HOW TO COMPLETE THIS TASK » In the entries that follow, the line with "## 三、 用兵，用钱，有为，有守。" opens the range and the line with "再如三十六年五月，四平街解围" closes it; repeat that range exactly, both lines included.

Records from a data source:
───

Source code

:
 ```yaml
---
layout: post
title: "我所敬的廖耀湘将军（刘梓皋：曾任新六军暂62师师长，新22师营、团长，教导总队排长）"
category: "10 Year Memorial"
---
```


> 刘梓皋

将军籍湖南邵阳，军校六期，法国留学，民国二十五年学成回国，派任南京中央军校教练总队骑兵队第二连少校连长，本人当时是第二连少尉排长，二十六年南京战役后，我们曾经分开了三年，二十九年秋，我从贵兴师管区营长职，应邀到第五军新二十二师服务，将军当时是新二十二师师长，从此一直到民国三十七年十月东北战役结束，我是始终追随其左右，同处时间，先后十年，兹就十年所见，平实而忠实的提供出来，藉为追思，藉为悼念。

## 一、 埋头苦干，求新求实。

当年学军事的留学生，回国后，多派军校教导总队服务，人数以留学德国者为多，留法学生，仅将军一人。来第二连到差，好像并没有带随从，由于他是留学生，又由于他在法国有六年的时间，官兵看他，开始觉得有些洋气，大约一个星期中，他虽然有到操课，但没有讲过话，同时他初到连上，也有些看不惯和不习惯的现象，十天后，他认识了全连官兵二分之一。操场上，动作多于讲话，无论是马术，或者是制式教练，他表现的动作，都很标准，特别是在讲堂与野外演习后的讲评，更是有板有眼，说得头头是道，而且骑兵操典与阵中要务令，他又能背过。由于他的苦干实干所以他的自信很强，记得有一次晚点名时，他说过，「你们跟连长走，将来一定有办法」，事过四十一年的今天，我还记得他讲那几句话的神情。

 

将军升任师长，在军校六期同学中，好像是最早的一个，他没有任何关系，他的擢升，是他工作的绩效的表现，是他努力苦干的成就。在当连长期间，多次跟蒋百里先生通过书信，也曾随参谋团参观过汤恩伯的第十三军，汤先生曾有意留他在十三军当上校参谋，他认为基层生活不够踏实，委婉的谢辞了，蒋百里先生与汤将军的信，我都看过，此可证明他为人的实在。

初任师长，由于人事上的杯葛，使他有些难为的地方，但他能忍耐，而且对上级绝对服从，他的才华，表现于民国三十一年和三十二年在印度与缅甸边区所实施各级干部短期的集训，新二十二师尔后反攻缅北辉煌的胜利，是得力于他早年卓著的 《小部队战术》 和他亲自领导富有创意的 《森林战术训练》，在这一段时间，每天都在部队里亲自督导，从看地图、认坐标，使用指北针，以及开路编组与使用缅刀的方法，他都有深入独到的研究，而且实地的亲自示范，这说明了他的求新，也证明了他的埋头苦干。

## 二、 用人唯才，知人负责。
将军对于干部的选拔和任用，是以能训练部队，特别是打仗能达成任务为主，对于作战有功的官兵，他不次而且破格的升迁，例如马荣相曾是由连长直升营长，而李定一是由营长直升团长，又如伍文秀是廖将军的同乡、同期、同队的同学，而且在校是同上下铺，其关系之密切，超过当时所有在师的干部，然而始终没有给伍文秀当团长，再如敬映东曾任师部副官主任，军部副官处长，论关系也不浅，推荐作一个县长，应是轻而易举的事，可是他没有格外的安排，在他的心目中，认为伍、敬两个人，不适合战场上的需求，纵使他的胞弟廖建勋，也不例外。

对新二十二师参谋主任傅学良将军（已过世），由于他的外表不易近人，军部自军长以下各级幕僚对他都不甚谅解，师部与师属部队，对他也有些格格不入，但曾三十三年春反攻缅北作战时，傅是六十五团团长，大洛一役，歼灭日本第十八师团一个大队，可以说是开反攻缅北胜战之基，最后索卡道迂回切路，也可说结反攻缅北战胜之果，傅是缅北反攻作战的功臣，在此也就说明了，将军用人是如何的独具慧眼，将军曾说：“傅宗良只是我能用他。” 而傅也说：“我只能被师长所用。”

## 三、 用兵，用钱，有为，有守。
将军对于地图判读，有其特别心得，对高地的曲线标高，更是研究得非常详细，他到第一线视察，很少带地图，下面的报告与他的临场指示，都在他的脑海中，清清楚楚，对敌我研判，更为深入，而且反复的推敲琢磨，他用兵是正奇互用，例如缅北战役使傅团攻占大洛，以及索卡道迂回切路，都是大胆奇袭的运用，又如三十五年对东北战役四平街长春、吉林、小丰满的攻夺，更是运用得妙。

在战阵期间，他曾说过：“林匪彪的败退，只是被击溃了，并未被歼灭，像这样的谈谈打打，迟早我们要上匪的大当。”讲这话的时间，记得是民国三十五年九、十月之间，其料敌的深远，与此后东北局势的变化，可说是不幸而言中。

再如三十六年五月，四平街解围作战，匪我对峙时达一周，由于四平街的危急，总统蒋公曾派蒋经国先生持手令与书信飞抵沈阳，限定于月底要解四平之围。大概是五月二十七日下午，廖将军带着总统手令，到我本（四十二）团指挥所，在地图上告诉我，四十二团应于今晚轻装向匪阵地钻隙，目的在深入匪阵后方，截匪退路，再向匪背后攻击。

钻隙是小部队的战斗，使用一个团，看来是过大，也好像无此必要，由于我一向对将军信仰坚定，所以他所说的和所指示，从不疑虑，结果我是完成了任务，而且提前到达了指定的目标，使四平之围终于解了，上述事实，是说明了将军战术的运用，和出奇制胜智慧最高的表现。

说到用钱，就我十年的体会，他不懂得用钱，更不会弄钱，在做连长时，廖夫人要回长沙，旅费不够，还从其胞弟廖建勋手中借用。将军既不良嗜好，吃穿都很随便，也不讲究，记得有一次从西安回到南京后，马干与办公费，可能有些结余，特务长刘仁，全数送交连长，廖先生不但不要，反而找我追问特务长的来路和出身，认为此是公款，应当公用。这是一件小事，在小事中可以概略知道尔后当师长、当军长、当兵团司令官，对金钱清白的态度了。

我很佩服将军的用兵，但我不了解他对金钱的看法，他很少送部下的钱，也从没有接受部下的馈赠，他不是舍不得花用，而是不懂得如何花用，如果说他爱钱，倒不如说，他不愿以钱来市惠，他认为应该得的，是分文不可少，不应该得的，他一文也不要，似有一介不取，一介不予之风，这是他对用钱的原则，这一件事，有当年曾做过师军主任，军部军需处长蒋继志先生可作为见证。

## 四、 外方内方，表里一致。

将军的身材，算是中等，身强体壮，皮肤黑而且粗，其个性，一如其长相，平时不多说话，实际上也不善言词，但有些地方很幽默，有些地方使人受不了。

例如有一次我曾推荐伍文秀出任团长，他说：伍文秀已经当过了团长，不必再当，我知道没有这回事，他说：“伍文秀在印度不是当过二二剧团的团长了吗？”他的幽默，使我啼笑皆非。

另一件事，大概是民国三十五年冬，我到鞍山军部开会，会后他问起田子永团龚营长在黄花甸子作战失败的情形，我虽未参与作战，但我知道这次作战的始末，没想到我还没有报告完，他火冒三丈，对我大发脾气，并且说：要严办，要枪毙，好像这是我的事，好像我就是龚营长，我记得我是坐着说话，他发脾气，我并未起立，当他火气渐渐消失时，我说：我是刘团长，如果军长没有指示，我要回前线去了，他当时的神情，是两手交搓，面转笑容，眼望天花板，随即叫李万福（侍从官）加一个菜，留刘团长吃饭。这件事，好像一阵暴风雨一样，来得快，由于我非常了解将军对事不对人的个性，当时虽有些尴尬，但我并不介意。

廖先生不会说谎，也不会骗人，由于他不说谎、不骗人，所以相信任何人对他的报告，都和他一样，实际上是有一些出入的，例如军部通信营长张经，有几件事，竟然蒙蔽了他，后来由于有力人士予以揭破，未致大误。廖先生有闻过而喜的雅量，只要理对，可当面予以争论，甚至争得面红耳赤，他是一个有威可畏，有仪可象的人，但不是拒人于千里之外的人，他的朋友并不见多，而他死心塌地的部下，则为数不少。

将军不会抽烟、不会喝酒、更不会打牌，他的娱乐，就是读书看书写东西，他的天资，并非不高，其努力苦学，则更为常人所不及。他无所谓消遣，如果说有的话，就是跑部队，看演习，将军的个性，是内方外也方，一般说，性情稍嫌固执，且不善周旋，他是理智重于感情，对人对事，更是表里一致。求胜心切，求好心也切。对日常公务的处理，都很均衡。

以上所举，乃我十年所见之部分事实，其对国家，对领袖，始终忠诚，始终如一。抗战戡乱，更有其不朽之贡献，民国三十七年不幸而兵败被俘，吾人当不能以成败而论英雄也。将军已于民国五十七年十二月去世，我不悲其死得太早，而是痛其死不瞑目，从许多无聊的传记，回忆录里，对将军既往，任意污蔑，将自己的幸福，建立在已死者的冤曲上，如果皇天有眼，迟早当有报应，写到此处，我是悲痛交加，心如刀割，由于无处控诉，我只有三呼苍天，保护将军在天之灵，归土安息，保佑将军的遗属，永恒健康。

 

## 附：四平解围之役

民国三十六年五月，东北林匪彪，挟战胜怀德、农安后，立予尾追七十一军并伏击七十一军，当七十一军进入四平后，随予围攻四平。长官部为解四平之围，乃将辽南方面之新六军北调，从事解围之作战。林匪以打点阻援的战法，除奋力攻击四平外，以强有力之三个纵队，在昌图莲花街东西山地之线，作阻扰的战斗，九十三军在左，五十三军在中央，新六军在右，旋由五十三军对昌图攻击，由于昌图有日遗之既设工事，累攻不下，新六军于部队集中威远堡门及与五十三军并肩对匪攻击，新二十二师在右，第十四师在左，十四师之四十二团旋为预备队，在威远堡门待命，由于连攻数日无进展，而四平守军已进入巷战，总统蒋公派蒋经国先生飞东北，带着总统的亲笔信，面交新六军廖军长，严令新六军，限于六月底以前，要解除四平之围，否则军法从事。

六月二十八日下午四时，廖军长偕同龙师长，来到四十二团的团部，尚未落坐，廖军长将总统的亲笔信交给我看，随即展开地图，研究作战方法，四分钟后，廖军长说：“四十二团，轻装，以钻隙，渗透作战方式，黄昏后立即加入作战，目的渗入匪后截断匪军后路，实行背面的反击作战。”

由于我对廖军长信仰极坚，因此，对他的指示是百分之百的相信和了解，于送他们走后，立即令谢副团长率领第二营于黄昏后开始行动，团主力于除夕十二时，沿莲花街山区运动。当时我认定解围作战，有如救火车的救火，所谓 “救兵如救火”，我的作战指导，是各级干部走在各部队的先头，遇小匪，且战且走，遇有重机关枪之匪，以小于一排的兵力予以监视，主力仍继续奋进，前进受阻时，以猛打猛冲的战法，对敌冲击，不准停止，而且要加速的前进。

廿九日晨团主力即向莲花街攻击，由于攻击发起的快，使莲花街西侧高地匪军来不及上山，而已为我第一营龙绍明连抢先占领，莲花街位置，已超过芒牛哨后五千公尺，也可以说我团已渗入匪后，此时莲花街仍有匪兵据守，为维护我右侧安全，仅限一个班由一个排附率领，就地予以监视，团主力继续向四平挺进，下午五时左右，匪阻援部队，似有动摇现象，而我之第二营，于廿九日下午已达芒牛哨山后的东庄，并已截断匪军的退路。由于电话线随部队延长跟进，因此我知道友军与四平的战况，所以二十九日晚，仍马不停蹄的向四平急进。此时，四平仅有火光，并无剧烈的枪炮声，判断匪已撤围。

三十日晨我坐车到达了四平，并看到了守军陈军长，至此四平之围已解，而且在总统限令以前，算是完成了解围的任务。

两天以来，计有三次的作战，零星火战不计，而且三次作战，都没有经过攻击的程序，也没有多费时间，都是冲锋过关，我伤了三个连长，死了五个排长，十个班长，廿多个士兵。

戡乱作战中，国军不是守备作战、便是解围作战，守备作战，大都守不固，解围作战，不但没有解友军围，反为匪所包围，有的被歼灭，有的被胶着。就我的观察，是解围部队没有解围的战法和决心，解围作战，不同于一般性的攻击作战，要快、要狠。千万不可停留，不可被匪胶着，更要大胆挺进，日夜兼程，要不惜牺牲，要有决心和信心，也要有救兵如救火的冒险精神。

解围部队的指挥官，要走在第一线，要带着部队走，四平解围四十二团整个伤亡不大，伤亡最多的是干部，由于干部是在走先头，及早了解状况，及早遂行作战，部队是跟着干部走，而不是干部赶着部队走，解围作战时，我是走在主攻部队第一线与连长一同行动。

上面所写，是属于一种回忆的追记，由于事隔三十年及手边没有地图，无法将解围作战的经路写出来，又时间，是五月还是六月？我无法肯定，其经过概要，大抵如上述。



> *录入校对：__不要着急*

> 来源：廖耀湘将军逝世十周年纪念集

───

TASK OUTPUT »
## 三、 用兵，用钱，有为，有守。
将军对于地图判读，有其特别心得，对高地的曲线标高，更是研究得非常详细，他到第一线视察，很少带地图，下面的报告与他的临场指示，都在他的脑海中，清清楚楚，对敌我研判，更为深入，而且反复的推敲琢磨，他用兵是正奇互用，例如缅北战役使傅团攻占大洛，以及索卡道迂回切路，都是大胆奇袭的运用，又如三十五年对东北战役四平街长春、吉林、小丰满的攻夺，更是运用得妙。

在战阵期间，他曾说过：“林匪彪的败退，只是被击溃了，并未被歼灭，像这样的谈谈打打，迟早我们要上匪的大当。”讲这话的时间，记得是民国三十五年九、十月之间，其料敌的深远，与此后东北局势的变化，可说是不幸而言中。

再如三十六年五月，四平街解围作战，匪我对峙时达一周，由于四平街的危急，总统蒋公曾派蒋经国先生持手令与书信飞抵沈阳，限定于月底要解四平之围。大概是五月二十七日下午，廖将军带着总统手令，到我本（四十二）团指挥所，在地图上告诉我，四十二团应于今晚轻装向匪阵地钻隙，目的在深入匪阵后方，截匪退路，再向匪背后攻击。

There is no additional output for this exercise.